=== Section Start ===
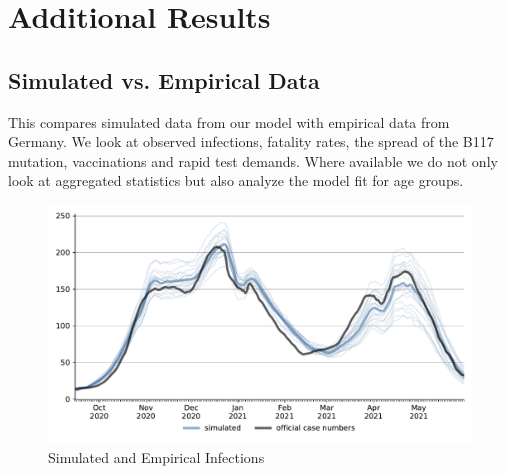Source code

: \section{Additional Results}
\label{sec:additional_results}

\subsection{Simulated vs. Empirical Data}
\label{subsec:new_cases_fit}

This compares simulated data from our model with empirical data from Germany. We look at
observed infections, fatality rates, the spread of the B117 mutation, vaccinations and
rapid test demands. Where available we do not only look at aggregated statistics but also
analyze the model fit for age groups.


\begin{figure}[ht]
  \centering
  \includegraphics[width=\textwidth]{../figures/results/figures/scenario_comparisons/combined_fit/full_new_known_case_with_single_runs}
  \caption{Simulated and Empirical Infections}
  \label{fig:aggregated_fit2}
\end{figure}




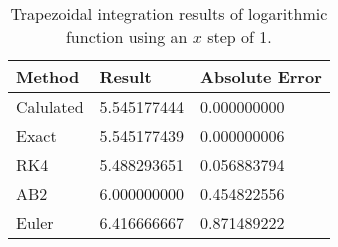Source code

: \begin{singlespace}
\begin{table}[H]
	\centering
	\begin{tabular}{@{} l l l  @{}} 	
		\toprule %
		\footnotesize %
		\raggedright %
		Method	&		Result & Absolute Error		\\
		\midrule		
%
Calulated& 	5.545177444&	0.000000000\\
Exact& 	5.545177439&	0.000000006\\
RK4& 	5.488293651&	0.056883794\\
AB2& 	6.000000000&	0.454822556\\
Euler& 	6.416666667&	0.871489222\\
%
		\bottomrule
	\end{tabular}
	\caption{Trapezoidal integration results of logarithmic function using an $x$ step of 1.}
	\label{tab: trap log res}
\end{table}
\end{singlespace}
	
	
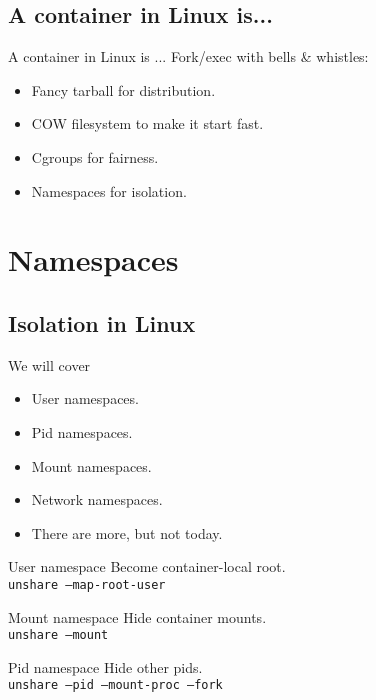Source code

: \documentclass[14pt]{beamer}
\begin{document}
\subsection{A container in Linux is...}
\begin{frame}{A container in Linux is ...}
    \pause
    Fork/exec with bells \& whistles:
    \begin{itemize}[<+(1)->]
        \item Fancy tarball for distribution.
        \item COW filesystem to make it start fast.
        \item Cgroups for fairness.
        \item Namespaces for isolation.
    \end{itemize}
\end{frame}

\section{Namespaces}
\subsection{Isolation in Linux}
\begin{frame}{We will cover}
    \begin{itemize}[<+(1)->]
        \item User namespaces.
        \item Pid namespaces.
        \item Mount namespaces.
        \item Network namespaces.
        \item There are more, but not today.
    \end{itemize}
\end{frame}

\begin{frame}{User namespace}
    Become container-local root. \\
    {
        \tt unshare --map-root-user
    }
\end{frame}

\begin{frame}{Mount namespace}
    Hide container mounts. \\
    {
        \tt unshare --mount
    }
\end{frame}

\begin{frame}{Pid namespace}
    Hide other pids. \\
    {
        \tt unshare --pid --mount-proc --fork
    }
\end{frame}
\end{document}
=== Section End ===
YOUR GOAL:
Exclude the pictures, and transcribe all of the material exactly.

TASK RESPONSE:
Source code

: \section{Additional Results}
\label{sec:additional_results}

\subsection{Simulated vs. Empirical Data}
\label{subsec:new_cases_fit}

This compares simulated data from our model with empirical data from Germany. We look at
observed infections, fatality rates, the spread of the B117 mutation, vaccinations and
rapid test demands. Where available we do not only look at aggregated statistics but also
analyze the model fit for age groups.


\begin{figure}[ht]
  \centering
  \includegraphics[width=\textwidth]{../figures/results/figures/scenario_comparisons/combined_fit/full_new_known_case_with_single_runs}
  \caption{Simulated and Empirical Infections}
  \label{fig:aggregated_fit2}
\end{figure}




Source code

: \begin{singlespace}
\begin{table}[H]
	\centering
	\begin{tabular}{@{} l l l  @{}} 	
		\toprule %
		\footnotesize %
		\raggedright %
		Method	&		Result & Absolute Error		\\
		\midrule		
%
Calulated& 	5.545177444&	0.000000000\\
Exact& 	5.545177439&	0.000000006\\
RK4& 	5.488293651&	0.056883794\\
AB2& 	6.000000000&	0.454822556\\
Euler& 	6.416666667&	0.871489222\\
%
		\bottomrule
	\end{tabular}
	\caption{Trapezoidal integration results of logarithmic function using an $x$ step of 1.}
	\label{tab: trap log res}
\end{table}
\end{singlespace}
	
	
Source code

: \documentclass[14pt]{beamer}
\begin{document}
\subsection{A container in Linux is...}
\begin{frame}{A container in Linux is ...}
    \pause
    Fork/exec with bells \& whistles:
    \begin{itemize}[<+(1)->]
        \item Fancy tarball for distribution.
        \item COW filesystem to make it start fast.
        \item Cgroups for fairness.
        \item Namespaces for isolation.
    \end{itemize}
\end{frame}

\section{Namespaces}
\subsection{Isolation in Linux}
\begin{frame}{We will cover}
    \begin{itemize}[<+(1)->]
        \item User namespaces.
        \item Pid namespaces.
        \item Mount namespaces.
        \item Network namespaces.
        \item There are more, but not today.
    \end{itemize}
\end{frame}

\begin{frame}{User namespace}
    Become container-local root. \\
    {
        \tt unshare --map-root-user
    }
\end{frame}

\begin{frame}{Mount namespace}
    Hide container mounts. \\
    {
        \tt unshare --mount
    }
\end{frame}

\begin{frame}{Pid namespace}
    Hide other pids. \\
    {
        \tt unshare --pid --mount-proc --fork
    }
\end{frame}
\end{document}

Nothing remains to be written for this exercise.